Nearly nine in 10 Californians agree that shelter-in-place orders are necessary to protect public health, according to California Health Care Foundation polling. But about 38% of Californians agree that the COVID-19 regulations “go too far,” the poll shows.
Former Santa Barbara County health officer Dr. Charity Dean, who had become second-in-command at the state Department of Public Health, submitted her resignation June 4, as first reported by CNBC. A few days later, she tweeted her encouragement to other health officers:
Local Public Health Officers are my heroes. They need our support right now. Consider sending yours a note of encouragement.

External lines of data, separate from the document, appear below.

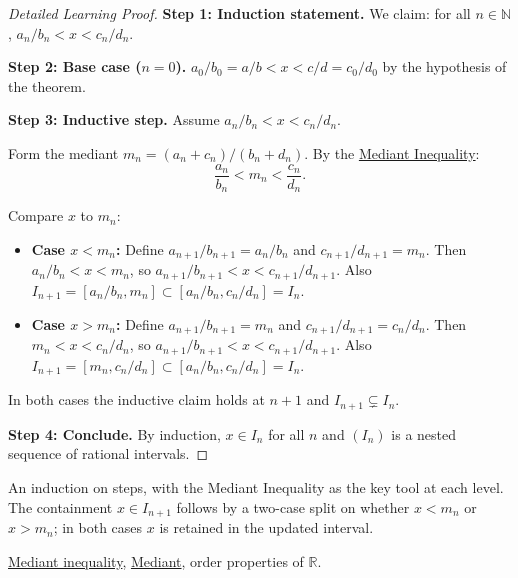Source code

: \begin{proof}[Detailed Learning Proof]
\LRAProofBodyStart
\textbf{Step 1: Induction statement.}
We claim: for all $n \in \mathbb{N}$, $a_n/b_n < x < c_n/d_n$.

\textbf{Step 2: Base case ($n = 0$).}
$a_0/b_0 = a/b < x < c/d = c_0/d_0$ by the hypothesis of the theorem.

\textbf{Step 3: Inductive step.}
Assume $a_n/b_n < x < c_n/d_n$.

Form the mediant $m_n = (a_n + c_n)/(b_n + d_n)$.  By the
\hyperref[thm:mediant-inequality]{Mediant Inequality}:
\[
\frac{a_n}{b_n} < m_n < \frac{c_n}{d_n}.
\]

Compare $x$ to $m_n$:
\begin{itemize}
  \item \textbf{Case $x < m_n$:} Define $a_{n+1}/b_{n+1} = a_n/b_n$ and
        $c_{n+1}/d_{n+1} = m_n$.  Then $a_n/b_n < x < m_n$, so
        $a_{n+1}/b_{n+1} < x < c_{n+1}/d_{n+1}$.  Also
        $I_{n+1} = [a_n/b_n, m_n] \subset [a_n/b_n, c_n/d_n] = I_n$.
  \item \textbf{Case $x > m_n$:} Define $a_{n+1}/b_{n+1} = m_n$ and
        $c_{n+1}/d_{n+1} = c_n/d_n$.  Then $m_n < x < c_n/d_n$, so
        $a_{n+1}/b_{n+1} < x < c_{n+1}/d_{n+1}$.  Also
        $I_{n+1} = [m_n, c_n/d_n] \subset [a_n/b_n, c_n/d_n] = I_n$.
\end{itemize}
In both cases the inductive claim holds at $n+1$ and $I_{n+1} \subsetneq I_n$.

\textbf{Step 4: Conclude.}
By induction, $x \in I_n$ for all $n$ and $(I_n)$ is a nested sequence of
rational intervals.
\end{proof}

\begin{remark*}
An induction on steps, with the Mediant Inequality as the key tool at each
level.  The containment $x \in I_{n+1}$ follows by a two-case split on
whether $x < m_n$ or $x > m_n$; in both cases $x$ is retained in the
updated interval.
\end{remark*}

\begin{dependencies}
\hyperref[thm:mediant-inequality]{Mediant inequality},
\hyperref[def:mediant]{Mediant},
order properties of $\mathbb{R}$.
\end{dependencies}

\clearpage
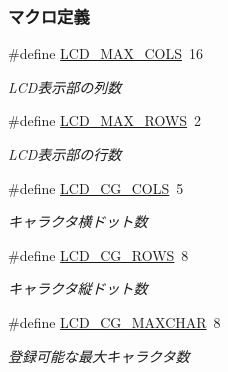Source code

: \subsubsection*{マクロ定義}
\begin{DoxyCompactItemize}
\item 
\#define \hyperlink{lcd_8h_adae78cd0d04b19760d362972fe9b89ec_adae78cd0d04b19760d362972fe9b89ec}{L\+C\+D\+\_\+\+M\+A\+X\+\_\+\+C\+O\+L\+S}~16
\begin{DoxyCompactList}\small\item\em L\+C\+D表示部の列数 \end{DoxyCompactList}\item 
\#define \hyperlink{lcd_8h_a77ea70242c5ca6ad568f9857d2f19f5d_a77ea70242c5ca6ad568f9857d2f19f5d}{L\+C\+D\+\_\+\+M\+A\+X\+\_\+\+R\+O\+W\+S}~2
\begin{DoxyCompactList}\small\item\em L\+C\+D表示部の行数 \end{DoxyCompactList}\item 
\#define \hyperlink{lcd_8h_a5c9aa8fefb9889cd206088bffd11a775_a5c9aa8fefb9889cd206088bffd11a775}{L\+C\+D\+\_\+\+C\+G\+\_\+\+C\+O\+L\+S}~5
\begin{DoxyCompactList}\small\item\em キャラクタ横ドット数 \end{DoxyCompactList}\item 
\#define \hyperlink{lcd_8h_a5a12ffc5f6672964c86ad8a5aa29693d_a5a12ffc5f6672964c86ad8a5aa29693d}{L\+C\+D\+\_\+\+C\+G\+\_\+\+R\+O\+W\+S}~8
\begin{DoxyCompactList}\small\item\em キャラクタ縦ドット数 \end{DoxyCompactList}\item 
\#define \hyperlink{lcd_8h_a7420f2266a82b786e466b596afc165a5_a7420f2266a82b786e466b596afc165a5}{L\+C\+D\+\_\+\+C\+G\+\_\+\+M\+A\+X\+C\+H\+A\+R}~8
\begin{DoxyCompactList}\small\item\em 登録可能な最大キャラクタ数 \end{DoxyCompactList}\end{DoxyCompactItemize}
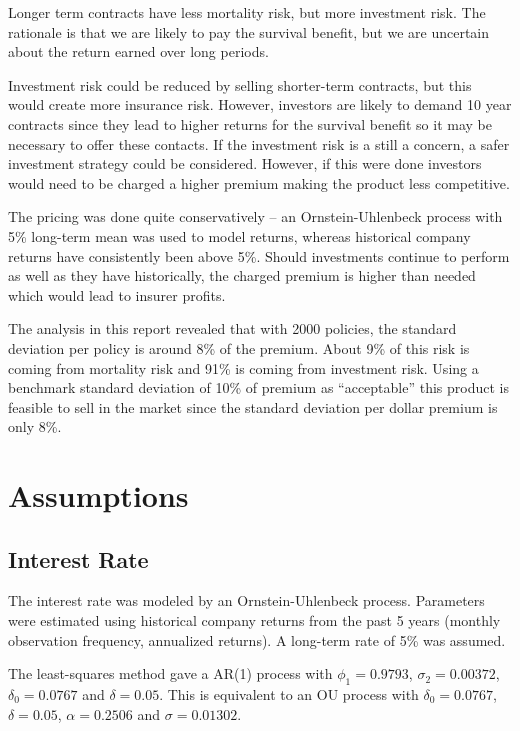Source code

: \documentclass[12pt]{article}
\begin{document}
Longer term contracts have less mortality risk, but more investment risk. The rationale is that we are likely to pay the survival benefit, but we are uncertain about the return earned over long periods.

Investment risk could be reduced by selling shorter-term contracts, but this would create more insurance risk. However, investors are likely to demand 10 year contracts since they lead to higher returns for the survival benefit so it may be necessary to offer these contacts. If the investment risk is a still a concern, a safer investment strategy could be considered. However, if this were done investors would need to be charged a higher premium making the product less competitive.

The pricing was done quite conservatively -- an Ornstein-Uhlenbeck process with 5\% long-term mean was used to model returns, whereas historical company returns have consistently been above 5\%. Should investments continue to perform as well as they have historically, the charged premium is higher than needed which would lead to insurer profits.

The analysis in this report revealed that with 2000 policies, the standard deviation per policy is around 8\% of the premium. About 9\% of this risk is coming from mortality risk and 91\% is coming from investment risk. Using a benchmark standard deviation of 10\% of premium as ``acceptable'' this product is feasible to sell in the market since the standard deviation per dollar premium is only 8\%.

\section{Assumptions}

\subsection{Interest Rate}

The interest rate was modeled by an Ornstein-Uhlenbeck process. Parameters were estimated using historical company returns from the past 5 years (monthly observation frequency, annualized returns). A long-term rate of 5\% was assumed.

The least-squares method gave a AR(1) process with $\phi_{1} = 0.9793$, $\sigma_{2} =  0.00372$, $\delta_{0} = 0.0767$ and $\delta = 0.05$. This is equivalent to an OU process with $\delta_{0} = 0.0767$, $\delta = 0.05$, $\alpha = 0.2506$ and $\sigma = 0.01302$.
\end{document}

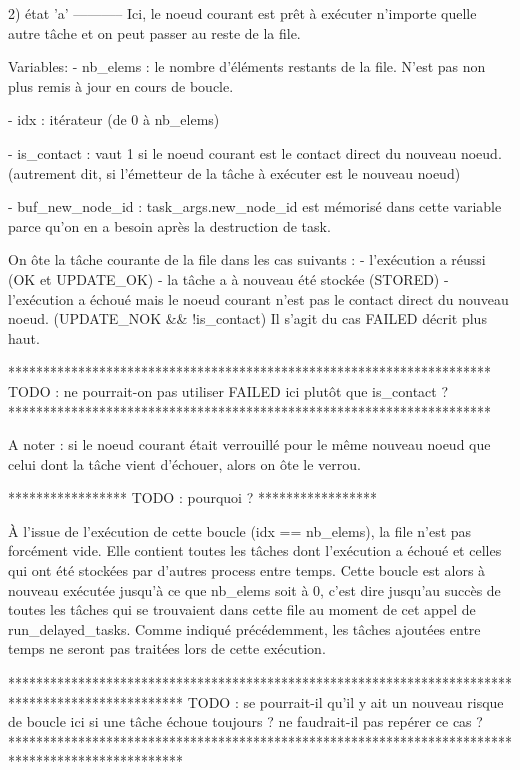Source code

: 2) état 'a'
-----------
Ici, le noeud courant est prêt à exécuter n'importe quelle autre tâche et on peut passer au reste de
la file.

Variables:
    - nb_elems   :      le nombre d'éléments restants de la file.
                        N'est pas non plus remis à jour en cours de boucle.

    - idx        :      itérateur (de 0 à nb_elems)

    - is_contact :      vaut 1 si le noeud courant est le contact direct du nouveau noeud.
                        (autrement dit, si l'émetteur de la tâche à exécuter est le nouveau noeud)

    - buf_new_node_id : task_args.new_node_id est mémorisé dans cette variable parce qu'on en a besoin
                        après la destruction de task.

    On ôte la tâche courante de la file dans les cas suivants :
        - l'exécution a réussi (OK et UPDATE_OK)
        - la tâche a à nouveau été stockée (STORED)
        - l'exécution a échoué mais le noeud courant n'est pas le contact direct du nouveau noeud.
          (UPDATE_NOK && !is_contact)
          Il s'agit du cas FAILED décrit plus haut.

*********************************************************************
TODO : ne pourrait-on pas utiliser FAILED ici plutôt que is_contact ?
*********************************************************************

A noter : si le noeud courant était verrouillé pour le même nouveau noeud que
celui dont la tâche vient d'échouer, alors on ôte le verrou.

*****************
TODO : pourquoi ?
*****************

À l'issue de l'exécution de cette boucle (idx == nb_elems), la file n'est pas forcément vide. Elle
contient toutes les tâches dont l'exécution a échoué et celles qui ont été stockées par d'autres
process entre temps. Cette boucle est alors à nouveau exécutée jusqu'à ce que nb_elems soit à 0,
c'est dire jusqu'au succès de toutes les tâches qui se trouvaient dans cette file au moment de
cet appel de run_delayed_tasks. Comme indiqué précédemment, les tâches ajoutées entre temps ne
seront pas traitées lors de cette exécution.

*************************************************************************************************
TODO : se pourrait-il qu'il y ait un nouveau risque de boucle ici si une tâche échoue toujours ?
       ne faudrait-il pas repérer ce cas ?
*************************************************************************************************


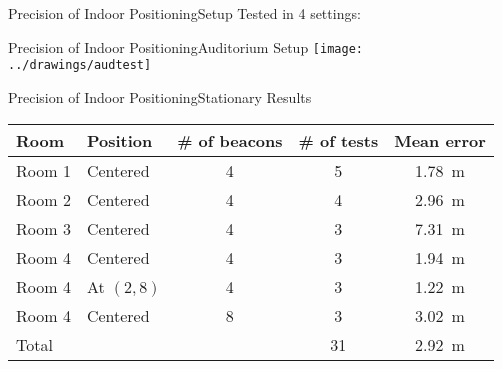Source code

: \begin{frame}{Precision of Indoor Positioning}{Setup}
  Tested in 4 settings:
  
  \begin{center}
  \end{center}
  
  \begin{center}
    \scalebox{0.7}{
      
    }
  \end{center}
  
\end{frame}

\begin{frame}{Precision of Indoor Positioning}{Auditorium Setup}
  \centering\vfill
  \texttt{[image: ../drawings/audtest]}
\end{frame}

\begin{frame}{Precision of Indoor Positioning}{Stationary Results}
  \centering\vfill
  \begin{tabular}{l|l c c c}
  	Room   & Position   & \# of beacons & \# of tests & Mean error        \\ \hline
  	Room 1 & Centered   & \num{4}       & 5           & \SI{1.78}{\meter} \\
  	Room 2 & Centered   & \num{4}       & 4           & \SI{2.96}{\meter} \\
  	Room 3 & Centered   & \num{4}       & 3           & \SI{7.31}{\meter} \\
  	Room 4 & Centered   & \num{4}       & 3           & \SI{1.94}{\meter} \\
  	Room 4 & At $(2,8)$ & \num{4}       & 3           & \SI{1.22}{\meter} \\
  	Room 4 & Centered   & \num{8}       & 3           & \SI{3.02}{\meter} \\ \hline
  	Total  &            &               & 31          & \SI{2.92}{\meter}
  \end{tabular}
\end{frame}

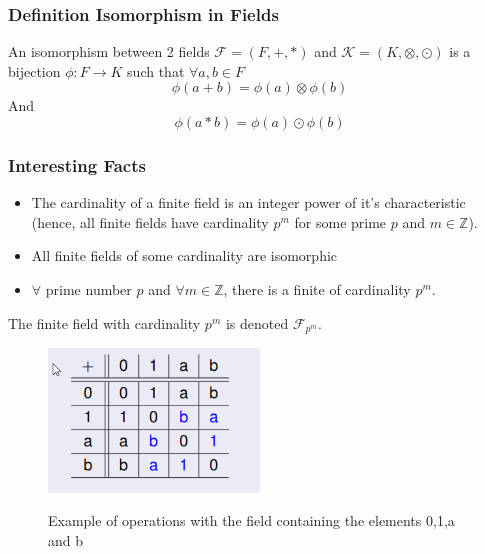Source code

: \documentclass{article}
\begin{document}
\subsubsection{Definition Isomorphism in Fields} 
\begin{tcolorbox}[sharp corners, colback=green!30, colframe=green!80!blue, title=Isomorphism with fields]
An isomorphism between 2 fields $ \mathcal{F} = (F, +, *) $ and $ \mathcal{K} = (K, \otimes, \odot) $ is a bijection $ \phi: F \rightarrow K $ such that $ \forall a, b \in F $ 
\begin{equation}
\phi(a + b) = \phi(a) \otimes \phi(b)
\end{equation}
And
\begin{equation}
\phi(a * b) = \phi(a) \odot \phi(b)
\end{equation}
\end{tcolorbox}

\subsubsection{Interesting Facts}
\begin{itemize}
\item The cardinality of a finite field is an integer power of it's characteristic (hence, all finite fields have cardinality $ p^m $ for some prime $ p $ and $ m \in \mathbb{Z} $).
\item All finite fields of some cardinality are isomorphic
\item $ \forall $ prime number $ p $ and $ \forall m \in \mathbb{Z} $, there is a finite of cardinality $ p^m $.
\end{itemize}
The finite field with cardinality $ p^m $ is denoted $ \mathcal{F}_{p^m} $.

\begin{figure}[h]
  \hfill\includegraphics[width=0.5\textwidth]{field4.png}\hspace*{\fill}
  \label{fig:field4}
  
  \caption{Example of operations with the field containing the elements 0,1,a and b}
\end{figure}
\end{document}
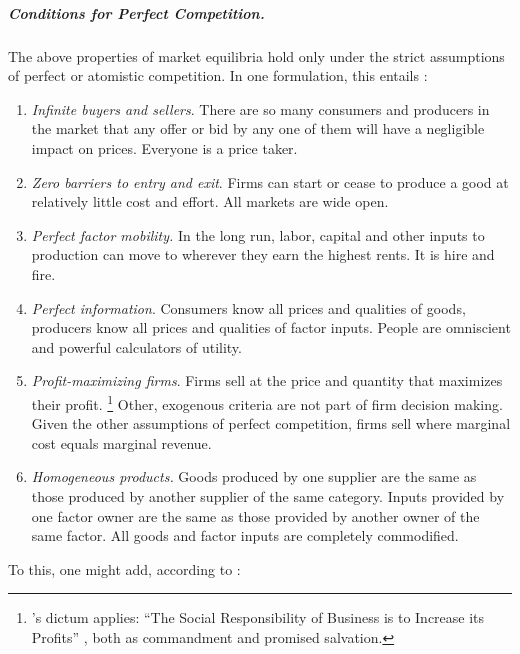\subparagraph[Perfect Competition]{Conditions for Perfect Competition.}  \label{sec:perfect-competition}
The above properties of market equilibria hold only under the strict assumptions of perfect or atomistic competition.
In one formulation, this entails \citep[157f]{McDowell2006}:
\begin{enumerate}
	\item \emph{Infinite buyers and sellers}.\label{it:infinite-buyers-sellers}
	There are so many consumers and producers in the market that any offer or bid by any one of them will have a negligible impact on prices.
	Everyone is a price taker.
	\item \emph{Zero barriers to entry and exit}. \label{it:easy-entry-exit}
		Firms can start or cease to produce a good at relatively little cost and effort.
		All markets are wide open.
	\item \emph{Perfect factor mobility.} \label{it:perfect-factor-mobility}
		In the long run, labor, capital and other inputs to production can move to wherever they earn the highest rents.
		It is hire and fire.
	\item \emph{Perfect information}. \label{it:perfect-information}
		Consumers know all prices and qualities of goods, producers know all prices and qualities of factor inputs.
		People are omniscient and powerful calculators of utility.
	\item \emph{Profit-maximizing firms}. \label{it:profit-maximizing-firms}
		Firms sell at the price and quantity that maximizes their profit.
		\footnote{
			\citeauthor{Friedman1970a}'s dictum applies: ``The Social Responsibility of Business is to Increase its Profits'' \citeyearpar{Friedman1970a}, both as commandment and promised salvation.
		}
		Other, exogenous criteria are not part of firm decision making.
		Given the other assumptions of perfect competition, firms sell where marginal cost equals marginal revenue.
	\item \emph{Homogeneous products.}\label{it:homogeneous-products}
		Goods produced by one supplier are the same as those produced by another supplier of the same category.
		Inputs provided by one factor owner are the same as those provided by another owner of the same factor.
		All goods and factor inputs are completely commodified.
\end{enumerate}
To this, one might add, according to \citeauthor{Wikipedia2012}:
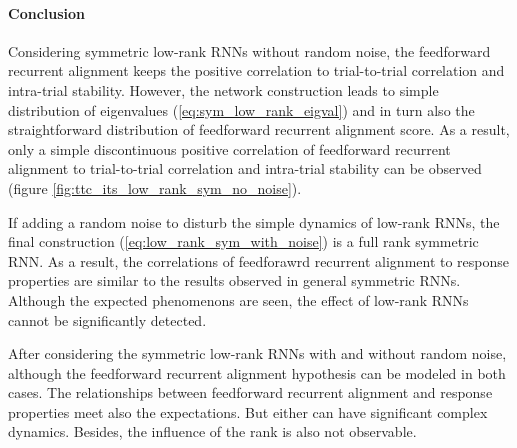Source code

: \documentclass[11pt]{article}
\begin{document}
	
	\paragraph{Conclusion}
	
	Considering symmetric low-rank RNNs without random noise, the feedforward recurrent alignment keeps the positive correlation to trial-to-trial correlation and intra-trial stability. However, the network construction leads to simple distribution of eigenvalues (\ref{eq:sym_low_rank_eigval}) and in turn also the straightforward distribution of feedforward recurrent alignment score. As a result, only a simple discontinuous positive correlation of feedforward recurrent alignment to trial-to-trial correlation and intra-trial stability can be observed (figure \ref{fig:ttc_its_low_rank_sym_no_noise}). 
	
	If adding a random noise to disturb the simple dynamics of low-rank RNNs, the final construction (\ref{eq:low_rank_sym_with_noise}) is a full rank symmetric RNN. As a result, the correlations of feedforawrd recurrent alignment to response properties are similar to the results observed in general symmetric RNNs. Although the expected phenomenons are seen, the effect of low-rank RNNs cannot be significantly detected. 
	
	After considering the symmetric low-rank RNNs with and without random noise, although the feedforward recurrent alignment hypothesis can be modeled in both cases. The relationships between feedforward recurrent alignment and response properties meet also the expectations. But either can have significant complex dynamics. Besides, the influence of the rank is also not observable. 
	
\end{document}
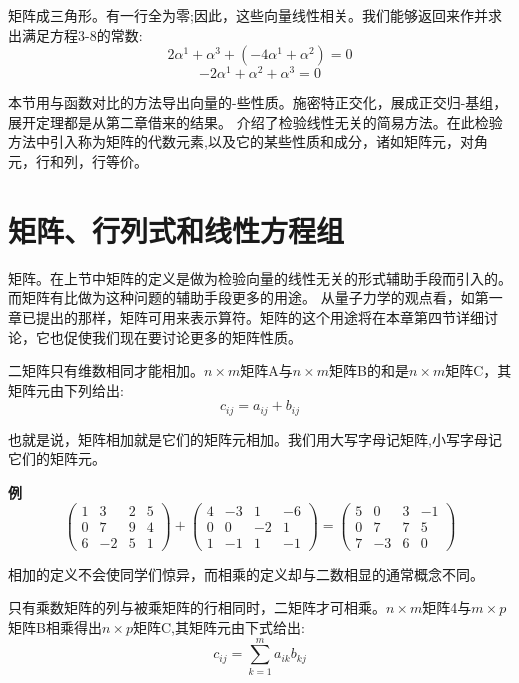 矩阵成三角形。有一行全为零;因此，这些向量线性相关。我们能够返回来作并求出满足方程3-8的常数:
\[2\alpha^1+\alpha^3+(-4\alpha^1+\alpha^2)=0\]
\[-2\alpha^1+\alpha^2+\alpha^3=0\]

本节用与函数对比的方法导出向量的-些性质。施密特正交化，展成正交归-基组，展开定理都是从第二章借来的结果。
介绍了检验线性无关的简易方法。在此检验方法中引入称为矩阵的代数元素,以及它的某些性质和成分，诸如矩阵元，对角元，行和列，行等价。

\section{矩阵、行列式和线性方程组}
矩阵。在上节中矩阵的定义是做为检验向量的线性无关的形式辅助手段而引入的。而矩阵有比做为这种问题的辅助手段更多的用途。
从量子力学的观点看，如第一章已提出的那样，矩阵可用来表示算符。矩阵的这个用途将在本章第四节详细讨论，它也促使我们现在要讨论更多的矩阵性质。

\begin{definition}[矩阵加法]
    二矩阵只有维数相同才能相加。$n \times m$矩阵A与$n \times m$矩阵B的和是$n \times m$矩阵C，其矩阵元由下列给出:
    \[c_{ij}=a_{ij}+b_{ij} \tag{3-14}\]
\end{definition}

也就是说，矩阵相加就是它们的矩阵元相加。我们用大写字母记矩阵,小写字母记它们的矩阵元。

\textbf{例}
\[
\begin{pmatrix}
    1 & 3 & 2 & 5 \\
    0 & 7 & 9 & 4 \\
    6 & -2 & 5 & 1 
\end{pmatrix}    
+
\begin{pmatrix}
    4 & -3 & 1 & -6 \\
    0 & 0 & -2 & 1 \\
    1 & -1 & 1 & -1 
\end{pmatrix}
=
\begin{pmatrix}
    5 & 0 & 3 & -1 \\
    0 & 7 & 7 & 5 \\
    7 & -3 & 6 & 0 
\end{pmatrix}   
\]

相加的定义不会使同学们惊异，而相乘的定义却与二数相显的通常概念不同。

\begin{definition}[矩阵乘法]
    只有乘数矩阵的列与被乘矩阵的行相同时，二矩阵才可相乘。$n \times m$矩阵4与$m \times p$矩阵B相乘得出$n \times p$矩阵C,其矩阵元由下式给出:
    \[c_{ij}=\sum_{k=1}^ma_{ik}b_{kj} \tag{3-15}\]
\end{definition}

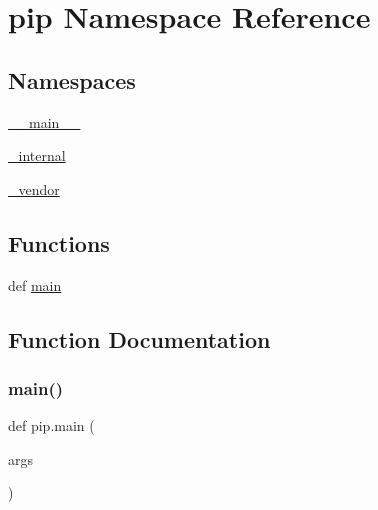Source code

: \hypertarget{namespacepip}{}\section{pip Namespace Reference}
\label{namespacepip}
\subsection*{Namespaces}
\begin{DoxyCompactItemize}
\item 
 \hyperlink{namespacepip_1_1____main____}{\+\_\+\+\_\+main\+\_\+\+\_\+}
\item 
 \hyperlink{namespacepip_1_1__internal}{\+\_\+internal}
\item 
 \hyperlink{namespacepip_1_1__vendor}{\+\_\+vendor}
\end{DoxyCompactItemize}
\subsection*{Functions}
\begin{DoxyCompactItemize}
\item 
def \hyperlink{namespacepip_ad49f7f8d9e43e00081ef2ee8501ecd99}{main}
\end{DoxyCompactItemize}


\subsection{Function Documentation}
\mbox{\label{namespacepip_ad49f7f8d9e43e00081ef2ee8501ecd99}} 
\subsubsection{\texorpdfstring{main()}{main()}}
{\footnotesize\ttfamily def pip.\+main (\begin{DoxyParamCaption}\item[{}]{args }\end{DoxyParamCaption})}

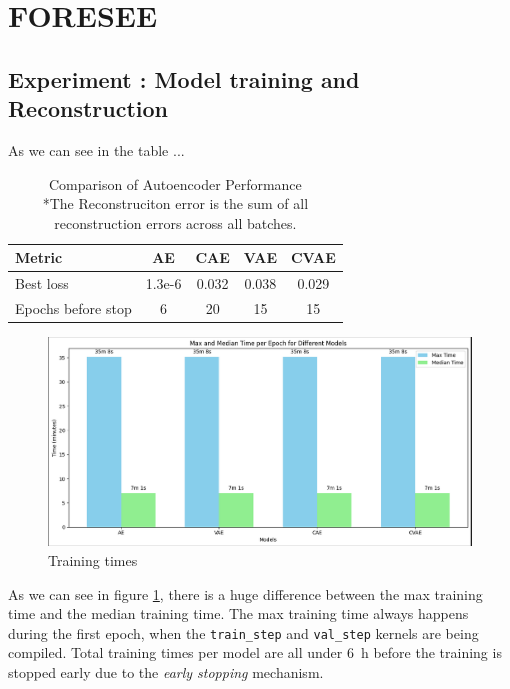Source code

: \section{FORESEE}
\label{res:tinydas}


\subsection{Experiment : Model training and Reconstruction}

As we can see in the table ...




\begin{table}[!htbp]
    \centering
    \begin{tabular}{lcccc}
        \hline
        \textbf{Metric} & \textbf{AE} & \textbf{CAE} & \textbf{VAE} & \textbf{CVAE} \\
        \hline
        Best loss & 1.3e-6 & 0.032 & 0.038 & 0.029 \\
        Epochs before stop & 6 & 20 & 15 & 15 \\
        \hline
    \end{tabular}
    \caption{Comparison of Autoencoder Performance\\ *The Reconstruciton error is the sum of all reconstruction errors across all batches.}
    \label{tab:autoencoder_comparison}
\end{table}

\begin{figure}[!h]
    \centering
    \includegraphics[scale=0.4]{figures/time.png}
    \caption{Training times}
    \label{fig:traintimes}
\end{figure}

As we can see in figure \ref{fig:traintimes}, there is a huge difference between the max training time and the median training time. The max training time always happens during the first epoch, when the \texttt{train\_step} and \texttt{val\_step} kernels are being compiled. Total training times per model are all under \qty{6}{\si{\hour}} before the training is stopped early due to the \textit{early stopping} mechanism.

I kept every single one that was ever sent to me. @CMAdocs https://t.co/JE6jK2inCj
— Dr. Charity Dean (@drcharitydean) June 10, 2020
State Sen. Richard Pan, a pediatrician who has received death threats and been shoved by an activist over his childhood immunization lawmaking, described the statewide harassment of public health officers as “shameful.”
“Our public health officers are given the responsibility to act in the best interest of the public – they certainly should not be personally attacked and bullied and intimidated,” Pan said. “The job’s already challenging enough.”
No public servant deserves to be threatened or doxed as these individuals have been. However, unless these officials can directly tie their policies to local conditions in their communities the resistance will only build.